Kepala Adat Boso Sebut Kasus Asusila & Pornografi Tidak Pernah diselesaikan Secara Adat

Foto. Markus Kobu Kobu, Kepala Adat Togale 

Berita Sidikkasus.co.id

HALSEL – Kepala adat Togale desa Boso Kecamatan gane barat utara Kabupaten halmahera selatan (halsel) Provinsi Maluku Utara telah menolak keras penyelesaian kasus asusila dan pornografi.

Kepala adat Tobelo Galela (Togale) desa Boso Kecamatan Gane barat utara (halsel) menilai Munafik bagi orang yang menyelesaikan kasus asusila dan pornografi membawa nama adat (togale) yang viral hingga kini. Minggu 21/11/2021.

Ketgam. Awak media saat wawancara bersama Bapak Markus Kobu Kobu, Kepala Adat Togale.

Menurut bapak Markus Kobu Kobu (73) selaku kepala adat (Togale) desa Boso saat di konfirmasi wartawan media online di kediamannya Boso, ia membenarkan bahwa adat kami itu, tidak pernah menerima untuk penyelesaian kasus seperti asusila dan pornografi.

Saya selaku kepala adat (Togale) yang di angkat oleh masyarakat Boso selama ini. Tapi saya tidak tau dalam penyelesaian kasus asusila atau perjinahan dan pornografi tepatnya di rumah tetangga sebelah secara adat,” kata (Markus).

Beliau bilang suatu kasus yang di terima adat dan di selesaikan secara adat maka harus berdasarkan adat, bahasa dan aturan adat.

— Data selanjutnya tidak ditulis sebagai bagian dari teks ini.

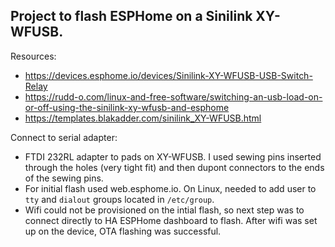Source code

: ## Project to flash ESPHome on a Sinilink XY-WFUSB.

Resources:
+ https://devices.esphome.io/devices/Sinilink-XY-WFUSB-USB-Switch-Relay
+ https://rudd-o.com/linux-and-free-software/switching-an-usb-load-on-or-off-using-the-sinilink-xy-wfusb-and-esphome
+ https://templates.blakadder.com/sinilink_XY-WFUSB.html

Connect to serial adapter:
  - FTDI 232RL adapter to pads on XY-WFUSB. I used sewing pins inserted through the holes (very tight fit) and then dupont connectors to the ends of the sewing pins.
  - For initial flash used web.esphome.io. On Linux, needed to add user to `tty` and `dialout` groups located in `/etc/group`.
  - Wifi could not be provisioned on the intial flash, so next step was to connect directly to HA ESPHome dashboard to flash. After wifi was set up on the device, OTA flashing was successful.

Kasus seperti asusila dan pornografi yang ada gambar gambar telanjang itu benar benar secara adat kami telah menolak untuk diselesaikan. “Jadi kasus seperti ini tidak bisa mengatas namakan penyelesaian secara adat,” tegas Markus. Lanjut,

Apalagi seorang pemimpin di desa yang telah melakukan perbuatan keji seperti selingkuhnya istri orang sesama suku togale. Jadi bagi orang orang yang menyelesaikan kasus ini secara adat mereka itu orang yang sangat munafik.

Selain itu kata Markus, dalam surat penyelesaian yang mengatas namakan adat namun pihak adat tidak dihadirkan.

“Seharusnya penyelesaian kasus ini maka kami dari pihak adat juga harus ikut bertanda tangan dalam surat penyelesaian sebagai saksi yang menimal di hadirkan,” Cetusnya,

Begitu juga, Pihak kepolisian yang menyaksikan penyelesaian tersebut tidak ikut bertanda tangan sebagai saksi, dan isi surat tidak dicantumkan waktu penyelesaian seperti tanggal, bulan dan tahun.

Bahkan kata Markus, dalam surat yang bertanda tangan sebatas pihak pertama suami perempuan (pelaku) atas nama Lambur Tw Bihingan dan Pihak kedua Kades PG (pelaku) serta dua orang perempuan dijadikan saksi , termasuk Istri kades PG .

Markus menambahkan bahwa, secara hukum adat (togale) kedua pelaku dapat di berikan sangsi berlipat.

“Perbuatan pelaku dapat di berikan sangsi berlapis secara adat karena sudah mengatasnamakan adat.” tegas (Markus).